|
|
Twin Town Review by Eddie Cockrell
There is an apprehension among specialty distributors in the United States regarding the ability of foreign films in English to attract American audiences. Their dilemma is twofold: first, that the subject matter will be of no interest (especially outside of the crucial urban markets); and second, that however understandable the English is, the combination of regional slang and speed of delivery will render the film virtually unintelligible (the number of English-language films subtitled in English being infinitesimally small). This is one of many reasons why it was so heartening to see Mike Leigh's Secrets and Lies playing alongside Sylvester Stallone vehicles in suburban shopping malls late last year and actually doing business (the Oscar nominations helped, of course). Arguably, this nervousness results in some good filmmakers and their work receiving short shrift stateside, including Ken Loach (Raining Stones, Riff-Raff), Terence Davies (The Long Day Closes), Leigh (until recently) and Danny Boyle (Shallow Grave, Trainspotting). Wait a momentTrainspotting, short shrift? What about the hype, you say, the reviews? Not taking any chances, the film's American distributor had some of the dialogue re-recorded and edited out some of the naughtier bits (all of which has been restored to the laserdisc release, apparently).

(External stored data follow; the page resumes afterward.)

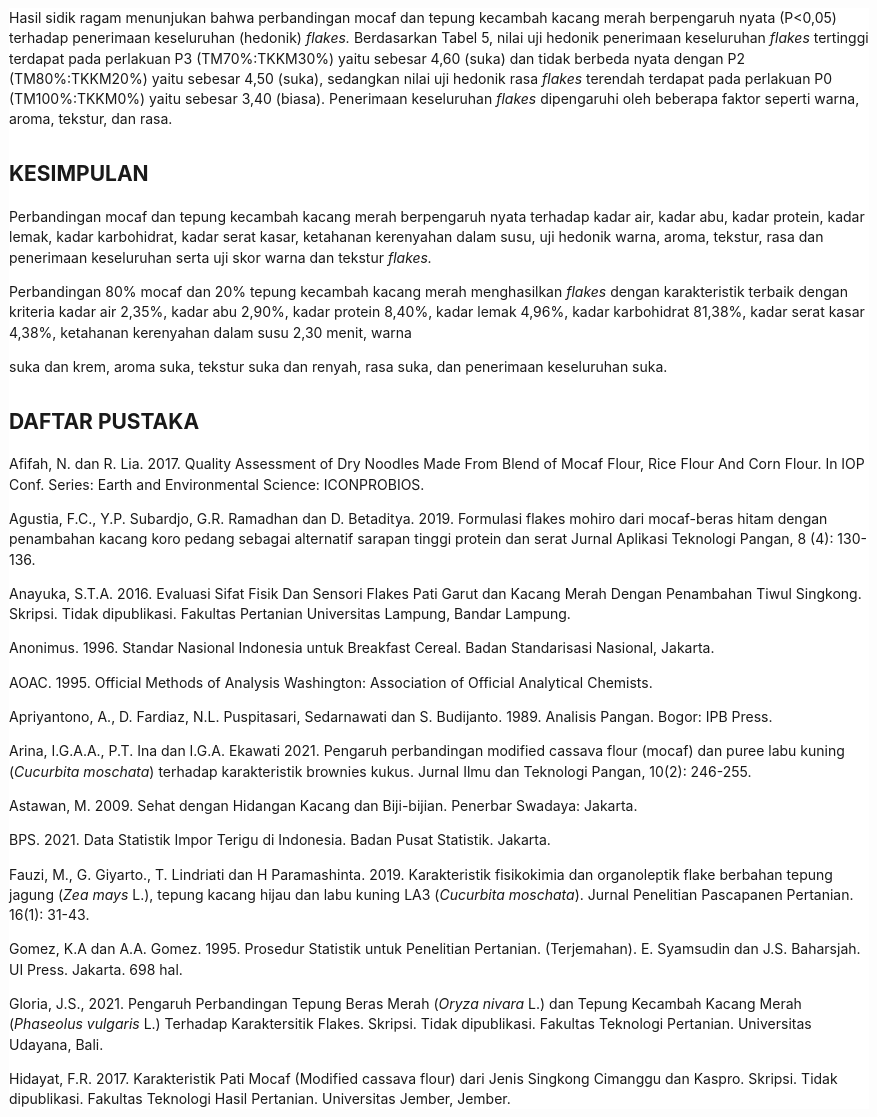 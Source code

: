 <p><span class="font3">Hasil sidik ragam menunjukan bahwa perbandingan mocaf dan tepung kecambah kacang merah berpengaruh nyata (P&lt;0,05) terhadap penerimaan keseluruhan (hedonik) </span><span class="font3" style="font-style:italic;">flakes.</span><span class="font3"> Berdasarkan Tabel 5, nilai uji hedonik penerimaan keseluruhan </span><span class="font3" style="font-style:italic;">flakes </span><span class="font3">tertinggi terdapat pada perlakuan P3 (TM70%:TKKM30%) yaitu sebesar 4,60 (suka) dan tidak berbeda nyata dengan P2 (TM80%:TKKM20%) yaitu sebesar 4,50 (suka), sedangkan nilai uji hedonik rasa </span><span class="font3" style="font-style:italic;">flakes</span><span class="font3"> terendah terdapat pada perlakuan P0 (TM100%:TKKM0%) yaitu sebesar 3,40 (biasa). Penerimaan keseluruhan </span><span class="font3" style="font-style:italic;">flakes </span><span class="font3">dipengaruhi oleh beberapa faktor seperti warna, aroma, tekstur, dan rasa.</span></p>
<h2><a name="bookmark31"></a><span class="font3" style="font-weight:bold;"><a name="bookmark32"></a>KESIMPULAN</span></h2>
<p><span class="font3">Perbandingan mocaf dan tepung kecambah kacang merah berpengaruh nyata terhadap kadar air, kadar abu, kadar protein, kadar lemak, kadar karbohidrat, kadar serat kasar, ketahanan kerenyahan dalam susu, uji hedonik warna, aroma, tekstur, rasa dan penerimaan keseluruhan serta uji skor warna dan tekstur </span><span class="font3" style="font-style:italic;">flakes.</span></p>
<p><span class="font3">Perbandingan 80% mocaf dan 20% tepung kecambah kacang merah menghasilkan </span><span class="font3" style="font-style:italic;">flakes</span><span class="font3"> dengan karakteristik terbaik dengan kriteria kadar air 2,35%, kadar abu 2,90%, kadar protein 8,40%, kadar lemak 4,96%, kadar karbohidrat 81,38%, kadar serat kasar 4,38%, ketahanan kerenyahan dalam susu 2,30 menit, warna</span></p>
<p><span class="font3">suka dan krem, aroma suka, tekstur suka dan renyah, rasa suka, dan penerimaan keseluruhan suka.</span></p>
<h2><a name="bookmark33"></a><span class="font3" style="font-weight:bold;"><a name="bookmark34"></a>DAFTAR PUSTAKA</span></h2>
<p><span class="font2">Afifah, N. dan R. Lia. 2017. Quality Assessment of Dry Noodles Made From Blend of Mocaf Flour, Rice Flour And Corn Flour. In IOP Conf. Series: Earth and Environmental Science: ICONPROBIOS.</span></p>
<p><span class="font2">Agustia, F.C., Y.P. Subardjo, G.R. Ramadhan dan D. Betaditya. 2019. Formulasi flakes mohiro dari mocaf-beras hitam dengan penambahan kacang koro pedang sebagai alternatif sarapan tinggi protein dan serat Jurnal Aplikasi Teknologi Pangan, 8 (4): 130-136.</span></p>
<p><span class="font2">Anayuka, S.T.A. 2016. Evaluasi Sifat Fisik Dan Sensori Flakes Pati Garut dan Kacang Merah Dengan Penambahan Tiwul Singkong. Skripsi. Tidak dipublikasi. Fakultas Pertanian Universitas Lampung, Bandar Lampung.</span></p>
<p><span class="font2">Anonimus. 1996. Standar Nasional Indonesia untuk Breakfast Cereal. Badan Standarisasi Nasional, Jakarta.</span></p>
<p><span class="font2">AOAC. 1995. Official Methods of Analysis Washington: Association of Official Analytical Chemists.</span></p>
<p><span class="font2">Apriyantono, A., D. Fardiaz, N.L. Puspitasari, Sedarnawati dan S. Budijanto. 1989. Analisis Pangan. Bogor: IPB Press.</span></p>
<p><span class="font2">Arina, I.G.A.A., P.T. Ina dan I.G.A. Ekawati 2021. Pengaruh perbandingan modified cassava flour (mocaf) dan puree labu kuning (</span><span class="font2" style="font-style:italic;">Cucurbita moschata</span><span class="font2">) terhadap karakteristik brownies kukus. Jurnal Ilmu dan Teknologi Pangan, 10(2): 246-255.</span></p>
<p><span class="font2">Astawan, M. 2009. Sehat dengan Hidangan Kacang dan Biji-bijian. Penerbar Swadaya: Jakarta.</span></p>
<p><span class="font2">BPS. 2021. Data Statistik Impor Terigu di Indonesia. Badan Pusat Statistik. Jakarta.</span></p>
<p><span class="font2">Fauzi, M., G. Giyarto., T. Lindriati dan H Paramashinta. 2019. Karakteristik fisikokimia dan organoleptik flake berbahan tepung jagung (</span><span class="font2" style="font-style:italic;">Zea mays</span><span class="font2"> L.), tepung kacang hijau dan labu kuning LA3 (</span><span class="font2" style="font-style:italic;">Cucurbita moschata</span><span class="font2">). Jurnal Penelitian Pascapanen Pertanian. 16(1): 31-43.</span></p>
<p><span class="font2">Gomez, K.A dan A.A. Gomez. 1995. Prosedur Statistik untuk Penelitian Pertanian. (Terjemahan). E. Syamsudin dan J.S. Baharsjah. UI Press. Jakarta. 698 hal.</span></p>
<p><span class="font2">Gloria, J.S., 2021. Pengaruh Perbandingan Tepung Beras Merah (</span><span class="font2" style="font-style:italic;">Oryza nivara</span><span class="font2"> L.) dan Tepung Kecambah Kacang Merah (</span><span class="font2" style="font-style:italic;">Phaseolus vulgaris</span><span class="font2"> L.) Terhadap Karaktersitik Flakes. Skripsi. Tidak dipublikasi. Fakultas Teknologi Pertanian. Universitas Udayana, Bali.</span></p>
<p><span class="font2">Hidayat, F.R. 2017. Karakteristik Pati Mocaf (Modified cassava flour) dari Jenis Singkong Cimanggu dan Kaspro. Skripsi. Tidak dipublikasi. Fakultas Teknologi Hasil Pertanian. Universitas Jember, Jember.</span></p> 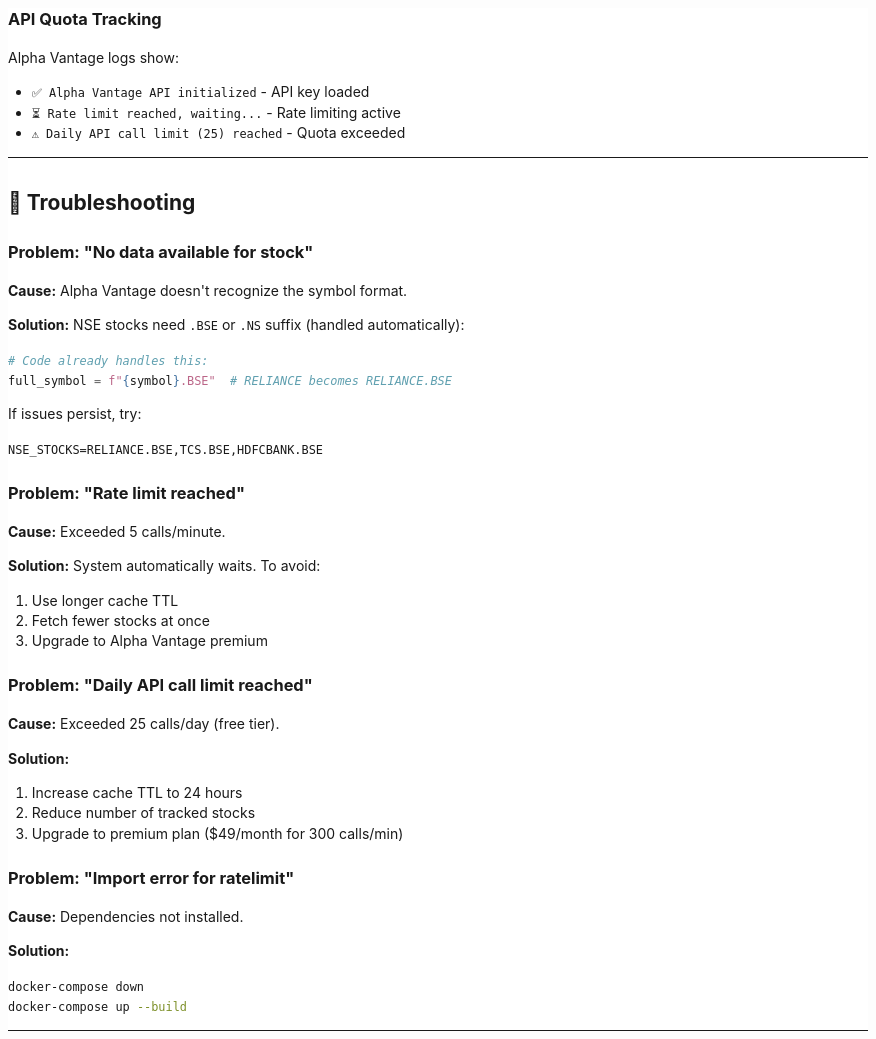 ### API Quota Tracking

Alpha Vantage logs show:
- `✅ Alpha Vantage API initialized` - API key loaded
- `⏳ Rate limit reached, waiting...` - Rate limiting active
- `⚠️ Daily API call limit (25) reached` - Quota exceeded

---

## 🚨 Troubleshooting

### Problem: "No data available for stock"

**Cause:** Alpha Vantage doesn't recognize the symbol format.

**Solution:** NSE stocks need `.BSE` or `.NS` suffix (handled automatically):
```python
# Code already handles this:
full_symbol = f"{symbol}.BSE"  # RELIANCE becomes RELIANCE.BSE
```

If issues persist, try:
```env
NSE_STOCKS=RELIANCE.BSE,TCS.BSE,HDFCBANK.BSE
```

### Problem: "Rate limit reached"

**Cause:** Exceeded 5 calls/minute.

**Solution:** System automatically waits. To avoid:
1. Use longer cache TTL
2. Fetch fewer stocks at once
3. Upgrade to Alpha Vantage premium

### Problem: "Daily API call limit reached"

**Cause:** Exceeded 25 calls/day (free tier).

**Solution:**
1. Increase cache TTL to 24 hours
2. Reduce number of tracked stocks
3. Upgrade to premium plan ($49/month for 300 calls/min)

### Problem: "Import error for ratelimit"

**Cause:** Dependencies not installed.

**Solution:**
```bash
docker-compose down
docker-compose up --build
```

---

To the strains of Petula Clark's 1960s tune, The Other Man's Grass is Always Greener, (an instant tipoff to the culture-based ironies to come), viewers are introduced to Swansea, the picturesque but placid southern Wales seaside town that Dylan Thomas once called an "ugly, lovely town" and one character amends to "a pretty, shitty city." The labyrinthine but logical plot comes to the fore after a plethora of local n'er-do-wells have been introduced. Fatty Lewis (Huw Ceredig) is a handyman from the profoundly wrong side of the tracks whose tumble off a roof is blamed on local kingpin and contractor Bryn Cartwright (William Thomas), who promptly refuses to pay compensation. Without losing its lunatic sense of humor, Twin Town very soon turns dark indeed, as reprisals from different members of each clan escalate in direct proportion to their eccentricities, climaxing with a waterfront confrontation that proves dramatically satisfying, if not morally redemptive. Acting as the malicious, amoral Greek chorus to the proceedings are the psychopathic, usually wasted Lewis "twins" Julian (Llyr Evans) and Jeremy (Rhys Ifans), whose talent for conceiving and executing vicious, imaginative and ultimately deadly retribution on anyone named Cartwright (as well as a few who aren't) is matched only by their seemingly supernatural ability to predict what everyone else in Swansea is going to do and plan their next move before the offense has been carried out. Also involved in the feud are local plainclothes cops Greyo (Dorein Thomas) and Terry (Dougray Scott), who prove in their corruption and vindictiveness to be thinnest of blue lines between the warring clans.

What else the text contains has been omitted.